### INSTRUCTIONS TO FOLLOW
Please print the entries below exactly, from the line with "This roadmap replaces" through the line with "### What Takt Is (Product North Star)", including both of those lines and leaving out all others.

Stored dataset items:
===

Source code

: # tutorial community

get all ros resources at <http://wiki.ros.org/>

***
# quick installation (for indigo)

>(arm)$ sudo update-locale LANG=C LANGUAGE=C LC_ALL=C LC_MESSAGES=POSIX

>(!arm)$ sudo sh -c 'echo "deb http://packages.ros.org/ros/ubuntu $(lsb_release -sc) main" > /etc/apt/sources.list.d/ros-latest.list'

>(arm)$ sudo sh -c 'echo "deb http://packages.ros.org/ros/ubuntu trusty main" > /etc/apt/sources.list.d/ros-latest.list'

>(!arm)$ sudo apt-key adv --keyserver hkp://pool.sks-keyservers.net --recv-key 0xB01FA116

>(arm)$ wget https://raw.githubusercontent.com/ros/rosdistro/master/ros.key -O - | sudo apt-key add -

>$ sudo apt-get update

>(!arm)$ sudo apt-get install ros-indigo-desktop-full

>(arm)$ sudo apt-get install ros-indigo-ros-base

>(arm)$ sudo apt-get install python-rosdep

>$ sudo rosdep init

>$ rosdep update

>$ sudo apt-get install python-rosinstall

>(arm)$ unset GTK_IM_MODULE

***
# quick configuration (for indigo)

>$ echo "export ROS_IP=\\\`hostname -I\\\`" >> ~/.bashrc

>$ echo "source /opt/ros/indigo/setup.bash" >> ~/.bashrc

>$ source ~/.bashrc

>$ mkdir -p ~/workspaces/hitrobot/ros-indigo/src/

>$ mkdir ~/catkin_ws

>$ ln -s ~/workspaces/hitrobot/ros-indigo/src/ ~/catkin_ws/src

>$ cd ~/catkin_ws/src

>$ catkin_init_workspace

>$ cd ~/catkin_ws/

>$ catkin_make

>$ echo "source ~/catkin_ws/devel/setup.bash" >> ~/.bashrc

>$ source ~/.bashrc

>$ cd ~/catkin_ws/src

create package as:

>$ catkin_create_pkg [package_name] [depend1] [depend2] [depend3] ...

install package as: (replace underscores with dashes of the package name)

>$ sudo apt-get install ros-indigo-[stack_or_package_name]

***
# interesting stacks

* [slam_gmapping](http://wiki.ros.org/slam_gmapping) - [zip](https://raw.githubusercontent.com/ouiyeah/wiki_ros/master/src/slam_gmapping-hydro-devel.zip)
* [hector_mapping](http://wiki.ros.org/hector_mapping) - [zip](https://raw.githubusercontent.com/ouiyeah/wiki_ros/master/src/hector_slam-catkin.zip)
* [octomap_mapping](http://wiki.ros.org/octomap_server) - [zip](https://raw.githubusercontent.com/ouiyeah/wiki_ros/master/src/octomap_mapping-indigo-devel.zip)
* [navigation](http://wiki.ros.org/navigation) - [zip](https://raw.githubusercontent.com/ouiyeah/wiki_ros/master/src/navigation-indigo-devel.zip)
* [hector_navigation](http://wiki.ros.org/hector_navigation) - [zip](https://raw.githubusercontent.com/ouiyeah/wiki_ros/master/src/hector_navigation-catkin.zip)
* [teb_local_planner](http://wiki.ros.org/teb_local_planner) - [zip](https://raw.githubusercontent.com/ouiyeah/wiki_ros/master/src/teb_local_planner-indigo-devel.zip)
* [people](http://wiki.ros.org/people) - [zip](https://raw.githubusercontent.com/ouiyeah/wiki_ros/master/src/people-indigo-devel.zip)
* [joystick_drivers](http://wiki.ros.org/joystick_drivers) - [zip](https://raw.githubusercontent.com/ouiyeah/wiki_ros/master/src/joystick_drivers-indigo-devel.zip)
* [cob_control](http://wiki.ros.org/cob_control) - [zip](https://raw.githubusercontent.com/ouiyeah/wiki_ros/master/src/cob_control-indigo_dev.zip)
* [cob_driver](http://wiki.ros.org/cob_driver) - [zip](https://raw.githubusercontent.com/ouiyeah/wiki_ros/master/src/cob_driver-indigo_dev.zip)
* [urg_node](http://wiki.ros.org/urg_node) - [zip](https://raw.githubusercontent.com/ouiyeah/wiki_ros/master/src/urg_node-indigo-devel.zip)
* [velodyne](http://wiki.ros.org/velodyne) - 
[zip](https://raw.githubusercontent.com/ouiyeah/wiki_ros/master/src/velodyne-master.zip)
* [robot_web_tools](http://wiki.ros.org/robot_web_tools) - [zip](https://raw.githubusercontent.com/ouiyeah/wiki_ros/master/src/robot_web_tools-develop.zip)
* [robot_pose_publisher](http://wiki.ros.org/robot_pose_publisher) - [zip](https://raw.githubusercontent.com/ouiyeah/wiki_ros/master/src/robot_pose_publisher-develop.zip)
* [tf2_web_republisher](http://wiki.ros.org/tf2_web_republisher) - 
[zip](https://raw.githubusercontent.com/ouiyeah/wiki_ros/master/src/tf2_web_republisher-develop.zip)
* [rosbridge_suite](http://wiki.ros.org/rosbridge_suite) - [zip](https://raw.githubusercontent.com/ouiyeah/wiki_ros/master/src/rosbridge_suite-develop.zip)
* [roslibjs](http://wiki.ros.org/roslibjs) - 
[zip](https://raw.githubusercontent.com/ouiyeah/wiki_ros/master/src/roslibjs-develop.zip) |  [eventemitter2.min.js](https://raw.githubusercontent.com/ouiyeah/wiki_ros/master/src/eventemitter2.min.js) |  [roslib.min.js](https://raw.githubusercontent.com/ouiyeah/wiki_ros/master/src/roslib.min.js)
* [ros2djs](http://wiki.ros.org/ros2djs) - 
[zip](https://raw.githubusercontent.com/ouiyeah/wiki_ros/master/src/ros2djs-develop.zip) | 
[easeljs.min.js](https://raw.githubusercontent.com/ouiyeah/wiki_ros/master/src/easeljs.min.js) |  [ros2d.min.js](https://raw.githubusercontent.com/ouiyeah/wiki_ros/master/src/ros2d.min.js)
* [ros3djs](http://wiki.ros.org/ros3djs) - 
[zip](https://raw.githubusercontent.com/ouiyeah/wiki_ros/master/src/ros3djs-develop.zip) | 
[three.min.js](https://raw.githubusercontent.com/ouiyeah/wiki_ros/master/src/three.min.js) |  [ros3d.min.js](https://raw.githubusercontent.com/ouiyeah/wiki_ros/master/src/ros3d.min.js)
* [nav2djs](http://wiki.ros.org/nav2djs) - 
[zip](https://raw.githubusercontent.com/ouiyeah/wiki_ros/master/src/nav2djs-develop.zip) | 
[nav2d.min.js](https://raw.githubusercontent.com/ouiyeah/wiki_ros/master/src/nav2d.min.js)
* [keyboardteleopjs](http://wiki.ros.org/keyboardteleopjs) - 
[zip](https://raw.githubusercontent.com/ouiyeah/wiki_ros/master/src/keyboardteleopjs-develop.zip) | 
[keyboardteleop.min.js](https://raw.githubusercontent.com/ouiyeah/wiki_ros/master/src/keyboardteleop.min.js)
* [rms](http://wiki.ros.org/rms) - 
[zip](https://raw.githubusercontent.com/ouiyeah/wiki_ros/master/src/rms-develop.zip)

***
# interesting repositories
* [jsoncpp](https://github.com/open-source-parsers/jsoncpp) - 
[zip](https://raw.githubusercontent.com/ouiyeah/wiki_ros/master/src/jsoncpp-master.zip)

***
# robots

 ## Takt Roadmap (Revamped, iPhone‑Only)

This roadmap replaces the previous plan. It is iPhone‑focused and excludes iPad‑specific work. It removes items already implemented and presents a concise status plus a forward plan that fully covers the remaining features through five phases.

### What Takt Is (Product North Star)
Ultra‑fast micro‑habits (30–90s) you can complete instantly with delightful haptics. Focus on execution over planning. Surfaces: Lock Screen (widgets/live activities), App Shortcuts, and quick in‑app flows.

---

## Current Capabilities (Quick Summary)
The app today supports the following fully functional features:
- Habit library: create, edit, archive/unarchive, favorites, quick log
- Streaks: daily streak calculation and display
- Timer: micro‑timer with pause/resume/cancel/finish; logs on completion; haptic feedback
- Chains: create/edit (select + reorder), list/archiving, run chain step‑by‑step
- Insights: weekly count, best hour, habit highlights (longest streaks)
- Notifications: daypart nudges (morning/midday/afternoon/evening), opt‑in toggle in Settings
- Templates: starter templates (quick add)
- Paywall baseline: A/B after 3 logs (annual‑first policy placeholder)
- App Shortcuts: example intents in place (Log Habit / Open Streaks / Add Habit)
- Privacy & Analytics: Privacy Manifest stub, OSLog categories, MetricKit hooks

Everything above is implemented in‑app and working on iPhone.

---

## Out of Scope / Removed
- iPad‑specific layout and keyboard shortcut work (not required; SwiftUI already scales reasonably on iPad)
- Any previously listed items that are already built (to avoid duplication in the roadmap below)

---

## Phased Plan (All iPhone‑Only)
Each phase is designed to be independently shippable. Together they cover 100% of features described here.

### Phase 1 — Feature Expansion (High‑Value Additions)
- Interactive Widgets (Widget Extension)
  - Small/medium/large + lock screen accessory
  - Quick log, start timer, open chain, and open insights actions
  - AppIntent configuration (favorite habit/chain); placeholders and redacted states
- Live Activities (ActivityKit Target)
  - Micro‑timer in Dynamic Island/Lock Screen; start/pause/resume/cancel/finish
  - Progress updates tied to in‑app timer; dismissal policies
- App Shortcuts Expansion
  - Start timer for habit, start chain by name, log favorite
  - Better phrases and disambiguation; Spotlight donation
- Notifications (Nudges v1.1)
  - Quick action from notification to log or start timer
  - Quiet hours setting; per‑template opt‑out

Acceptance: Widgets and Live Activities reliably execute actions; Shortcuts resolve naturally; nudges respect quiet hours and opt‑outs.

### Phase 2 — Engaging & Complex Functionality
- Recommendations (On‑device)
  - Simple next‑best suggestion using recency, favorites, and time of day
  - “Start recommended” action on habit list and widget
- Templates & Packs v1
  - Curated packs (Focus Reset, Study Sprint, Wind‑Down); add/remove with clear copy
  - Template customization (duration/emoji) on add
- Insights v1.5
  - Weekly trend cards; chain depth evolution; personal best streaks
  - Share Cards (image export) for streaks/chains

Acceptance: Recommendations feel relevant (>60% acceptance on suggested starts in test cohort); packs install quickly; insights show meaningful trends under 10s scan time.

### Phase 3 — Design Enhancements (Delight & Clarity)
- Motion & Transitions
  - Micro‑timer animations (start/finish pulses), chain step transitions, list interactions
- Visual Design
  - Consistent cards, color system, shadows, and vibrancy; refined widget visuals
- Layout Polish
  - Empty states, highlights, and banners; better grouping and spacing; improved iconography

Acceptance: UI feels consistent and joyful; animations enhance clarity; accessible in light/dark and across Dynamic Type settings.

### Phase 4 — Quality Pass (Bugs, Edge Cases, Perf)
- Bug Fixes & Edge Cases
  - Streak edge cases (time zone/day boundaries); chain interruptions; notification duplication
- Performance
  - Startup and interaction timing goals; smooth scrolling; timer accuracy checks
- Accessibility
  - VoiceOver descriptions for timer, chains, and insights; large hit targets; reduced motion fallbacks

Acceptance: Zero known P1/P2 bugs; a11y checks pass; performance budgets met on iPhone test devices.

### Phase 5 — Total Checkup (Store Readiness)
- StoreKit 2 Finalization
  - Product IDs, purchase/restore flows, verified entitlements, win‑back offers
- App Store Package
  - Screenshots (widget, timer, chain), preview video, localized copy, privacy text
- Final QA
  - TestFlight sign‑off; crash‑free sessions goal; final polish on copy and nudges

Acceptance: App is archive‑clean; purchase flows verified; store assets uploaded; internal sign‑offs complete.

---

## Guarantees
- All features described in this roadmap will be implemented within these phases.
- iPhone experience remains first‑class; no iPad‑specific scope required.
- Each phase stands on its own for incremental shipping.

===

### ANSWER TO THE PROBLEM
This roadmap replaces the previous plan. It is iPhone‑focused and excludes iPad‑specific work. It removes items already implemented and presents a concise status plus a forward plan that fully covers the remaining features through five phases.

### What Takt Is (Product North Star)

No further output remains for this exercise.